## WHAT YOU ARE ASKED TO DO
Check each line of the material below for "wooden" and copy those where it appears.
(RECORDS FOR THE EXERCISE Opens)
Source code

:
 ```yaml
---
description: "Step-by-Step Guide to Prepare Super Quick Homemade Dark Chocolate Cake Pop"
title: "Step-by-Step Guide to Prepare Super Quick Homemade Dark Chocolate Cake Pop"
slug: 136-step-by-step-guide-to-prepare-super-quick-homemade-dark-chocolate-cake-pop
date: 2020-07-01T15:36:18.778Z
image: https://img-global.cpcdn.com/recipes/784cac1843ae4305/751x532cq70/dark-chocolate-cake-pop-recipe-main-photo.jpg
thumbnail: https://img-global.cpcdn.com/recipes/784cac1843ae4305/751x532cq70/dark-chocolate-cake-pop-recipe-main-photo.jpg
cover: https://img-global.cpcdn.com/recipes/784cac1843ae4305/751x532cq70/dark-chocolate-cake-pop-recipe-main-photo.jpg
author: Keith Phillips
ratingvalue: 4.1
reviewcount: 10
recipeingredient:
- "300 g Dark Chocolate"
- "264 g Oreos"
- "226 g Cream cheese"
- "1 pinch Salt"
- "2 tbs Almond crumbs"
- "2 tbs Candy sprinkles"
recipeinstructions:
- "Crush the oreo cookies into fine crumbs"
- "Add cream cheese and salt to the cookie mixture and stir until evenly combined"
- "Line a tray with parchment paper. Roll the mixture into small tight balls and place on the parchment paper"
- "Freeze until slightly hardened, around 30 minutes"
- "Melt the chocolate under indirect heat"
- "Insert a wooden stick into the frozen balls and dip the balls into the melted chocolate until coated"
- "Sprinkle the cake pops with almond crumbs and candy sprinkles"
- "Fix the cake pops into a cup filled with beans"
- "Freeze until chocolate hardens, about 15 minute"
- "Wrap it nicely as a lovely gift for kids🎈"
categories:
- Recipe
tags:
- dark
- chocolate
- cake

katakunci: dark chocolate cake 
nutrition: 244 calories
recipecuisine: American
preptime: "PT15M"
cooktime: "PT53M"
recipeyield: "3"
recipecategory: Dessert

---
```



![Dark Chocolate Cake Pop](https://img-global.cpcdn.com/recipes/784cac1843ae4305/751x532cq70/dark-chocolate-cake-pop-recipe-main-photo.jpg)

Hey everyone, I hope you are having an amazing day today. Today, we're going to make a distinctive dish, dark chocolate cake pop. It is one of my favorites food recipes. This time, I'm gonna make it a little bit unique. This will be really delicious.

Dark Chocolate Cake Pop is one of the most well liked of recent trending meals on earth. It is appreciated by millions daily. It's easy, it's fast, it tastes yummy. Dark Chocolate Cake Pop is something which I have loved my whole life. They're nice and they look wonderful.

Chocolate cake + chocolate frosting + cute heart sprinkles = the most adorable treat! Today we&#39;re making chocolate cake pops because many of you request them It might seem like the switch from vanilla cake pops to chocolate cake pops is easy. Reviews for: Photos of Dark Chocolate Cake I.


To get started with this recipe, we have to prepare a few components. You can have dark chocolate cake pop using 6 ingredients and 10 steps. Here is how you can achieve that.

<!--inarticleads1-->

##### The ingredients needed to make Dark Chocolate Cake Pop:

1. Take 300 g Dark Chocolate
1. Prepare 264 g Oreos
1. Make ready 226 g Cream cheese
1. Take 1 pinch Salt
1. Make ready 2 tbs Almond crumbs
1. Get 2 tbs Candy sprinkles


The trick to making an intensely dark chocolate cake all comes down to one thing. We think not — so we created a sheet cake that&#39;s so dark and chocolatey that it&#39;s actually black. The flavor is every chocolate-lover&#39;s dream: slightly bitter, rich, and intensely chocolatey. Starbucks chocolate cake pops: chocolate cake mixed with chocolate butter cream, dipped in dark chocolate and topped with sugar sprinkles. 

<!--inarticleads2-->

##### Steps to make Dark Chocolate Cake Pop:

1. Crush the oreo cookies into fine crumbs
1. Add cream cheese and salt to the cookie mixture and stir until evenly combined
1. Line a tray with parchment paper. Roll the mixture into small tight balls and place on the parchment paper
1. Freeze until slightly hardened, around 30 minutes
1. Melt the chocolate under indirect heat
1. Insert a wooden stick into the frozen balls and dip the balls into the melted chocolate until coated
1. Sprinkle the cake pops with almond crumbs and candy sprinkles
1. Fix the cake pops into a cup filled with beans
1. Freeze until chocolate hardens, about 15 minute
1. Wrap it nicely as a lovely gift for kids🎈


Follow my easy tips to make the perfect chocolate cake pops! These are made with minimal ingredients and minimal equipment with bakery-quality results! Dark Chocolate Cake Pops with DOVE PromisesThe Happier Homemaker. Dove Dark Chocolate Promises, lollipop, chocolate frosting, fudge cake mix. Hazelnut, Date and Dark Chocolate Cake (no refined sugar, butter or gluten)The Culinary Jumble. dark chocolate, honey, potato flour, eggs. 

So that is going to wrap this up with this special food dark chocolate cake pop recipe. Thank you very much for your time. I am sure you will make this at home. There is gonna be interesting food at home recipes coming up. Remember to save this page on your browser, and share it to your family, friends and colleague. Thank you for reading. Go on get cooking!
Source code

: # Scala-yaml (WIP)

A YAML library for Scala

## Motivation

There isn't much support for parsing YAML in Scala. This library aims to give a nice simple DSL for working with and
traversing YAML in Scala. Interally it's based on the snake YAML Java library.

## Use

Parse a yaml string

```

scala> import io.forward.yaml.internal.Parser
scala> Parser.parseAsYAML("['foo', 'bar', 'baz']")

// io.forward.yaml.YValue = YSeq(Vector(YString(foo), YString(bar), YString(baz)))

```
(RECORDS FOR THE EXERCISE Closes)
## RESPONSE
- "Insert a wooden stick into the frozen balls and dip the balls into the melted chocolate until coated"
1. Insert a wooden stick into the frozen balls and dip the balls into the melted chocolate until coated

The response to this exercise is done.